Whatever you think of how the nation was born, and how it has handled itself since, it's a fascinating, mostly dark story.
I hope the future - for Israel and its neighbours - is brighter, and there are some things here to give you hope, along with more things to make you worry.
How could a people who suffered so much then inflict suffering on others, and kick them off their land? Why in 70 years haven't all sides been able to sit down and talk, and why when it was attempted did one side or other refuse to listen?
What has the outside world done to help, and why has it helped one side at times, and the other side at times? There are a million questions, that a lot of very intelligent people over the years have been unable to answer.

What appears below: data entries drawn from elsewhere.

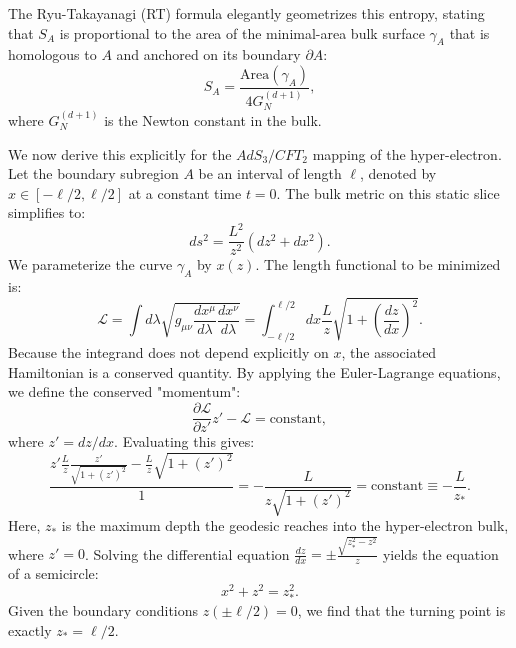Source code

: The Ryu-Takayanagi (RT) formula elegantly geometrizes this entropy, stating that $S_A$ is proportional to the area of the minimal-area bulk surface $\gamma_A$ that is homologous to $A$ and anchored on its boundary $\partial A$:
\begin{equation}
    S_A = \frac{\text{Area}(\gamma_A)}{4G_N^{(d+1)}},
\end{equation}
where $G_N^{(d+1)}$ is the Newton constant in the bulk. 

We now derive this explicitly for the $AdS_3/CFT_2$ mapping of the hyper-electron. Let the boundary subregion $A$ be an interval of length $\ell$, denoted by $x \in [-\ell/2, \ell/2]$ at a constant time $t=0$. The bulk metric on this static slice simplifies to:
\begin{equation}
    ds^2 = \frac{L^2}{z^2} \left( dz^2 + dx^2 \right).
\end{equation}
We parameterize the curve $\gamma_A$ by $x(z)$. The length functional to be minimized is:
\begin{equation}
    \mathcal{L} = \int d\lambda \sqrt{g_{\mu\nu} \frac{dx^\mu}{d\lambda} \frac{dx^\nu}{d\lambda}} = \int_{-\ell/2}^{\ell/2} dx \frac{L}{z} \sqrt{1 + \left(\frac{dz}{dx}\right)^2}.
\end{equation}
Because the integrand does not depend explicitly on $x$, the associated Hamiltonian is a conserved quantity. By applying the Euler-Lagrange equations, we define the conserved "momentum":
\begin{equation}
    \frac{\partial \mathcal{L}}{\partial z'} z' - \mathcal{L} = \text{constant},
\end{equation}
where $z' = dz/dx$. Evaluating this gives:
\begin{equation}
    \frac{z' \frac{L}{z} \frac{z'}{\sqrt{1+(z')^2}} - \frac{L}{z} \sqrt{1+(z')^2}}{1} = -\frac{L}{z \sqrt{1+(z')^2}} = \text{constant} \equiv -\frac{L}{z_*}.
\end{equation}
Here, $z_*$ is the maximum depth the geodesic reaches into the hyper-electron bulk, where $z' = 0$. Solving the differential equation $\frac{dz}{dx} = \pm \frac{\sqrt{z_*^2 - z^2}}{z}$ yields the equation of a semicircle:
\begin{equation}
    x^2 + z^2 = z_*^2.
\end{equation}
Given the boundary conditions $z(\pm \ell/2) = 0$, we find that the turning point is exactly $z_* = \ell/2$.

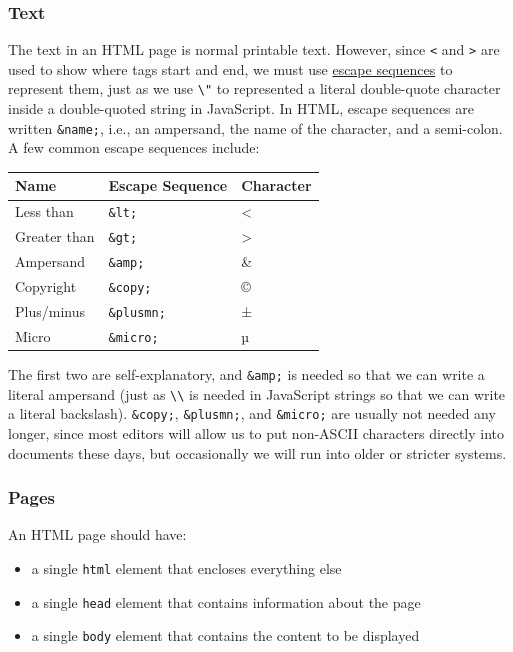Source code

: \subsubsection{Text}\label{s:htmlcss-text}

The text in an HTML page is normal printable text. However, since
\texttt{\textless{}} and \texttt{\textgreater{}} are used to show where
tags start and end, we must use
\protect\hyperlink{g:escape-sequence}{escape sequences} to represent
them, just as we use \texttt{\textbackslash{}"} to represented a literal
double-quote character inside a double-quoted string in JavaScript. In
HTML, escape sequences are written \texttt{\&name;}, i.e., an ampersand,
the name of the character, and a semi-colon. A few common escape
sequences include:

\begin{longtable}[]{@{}lll@{}}
\toprule
Name & Escape Sequence & Character\tabularnewline
\midrule
\endhead
Less than & \texttt{\&lt;} & \textless{}\tabularnewline
Greater than & \texttt{\&gt;} & \textgreater{}\tabularnewline
Ampersand & \texttt{\&amp;} & \&\tabularnewline
Copyright & \texttt{\&copy;} & ©\tabularnewline
Plus/minus & \texttt{\&plusmn;} & ±\tabularnewline
Micro & \texttt{\&micro;} & µ\tabularnewline
\bottomrule
\end{longtable}

The first two are self-explanatory, and \texttt{\&amp;} is needed so
that we can write a literal ampersand (just as
\texttt{\textbackslash{}\textbackslash{}} is needed in JavaScript
strings so that we can write a literal backslash). \texttt{\&copy;},
\texttt{\&plusmn;}, and \texttt{\&micro;} are usually not needed any
longer, since most editors will allow us to put non-ASCII characters
directly into documents these days, but occasionally we will run into
older or stricter systems.

\subsubsection{Pages}\label{s:htmlcss-pages}

An HTML page should have:

\begin{itemize}
\tightlist
\item
  a single \texttt{html} element that encloses everything else
\item
  a single \texttt{head} element that contains information about the
  page
\item
  a single \texttt{body} element that contains the content to be
  displayed
\end{itemize}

Interesting, how secularism could alter everything, and how the Arab Spring has kept people otherwise engaged, or things could have reached a head already. Interesting, some critics' take on this book, how it is an exercise in liberal hand-wringing, concealing another agenda, an apologist's agenda. And interesting how passionately he can write on behalf of his non-Jewish friends, and see it from their perspective and agree, over and over, that the way Israel took land was wrong and still needs to be addressed.
It's a subject that splits us, and confuses outsiders from every side, but I think this book has great value for those of us too far away to properly grasp every single detail. I went to Tel Aviv once, found it fascinating but with an unmistakeable paranoia and a bit intimidating, too. I have seen parallels much closer to my home, with a lot of what happened in Northern Ireland and all of Ireland.
At least this book made me think about it all, and view it from new perspectives, and witness an Israeli who admits openly there have been plenty mistakes on both sides.
Clearly, a country that will be in the news for years to come. Wouldn't it be nice if we could all get along, settle historical differences and find a liveable solution for everyone? Sadly, it's unlikely. Meantime, Israel does have to protect itself, and Palestine does have to keep asking when they will get their land back. I wouldn't want to be the politician who is left to sort it all out.
Thank you, sir, a very interesting book.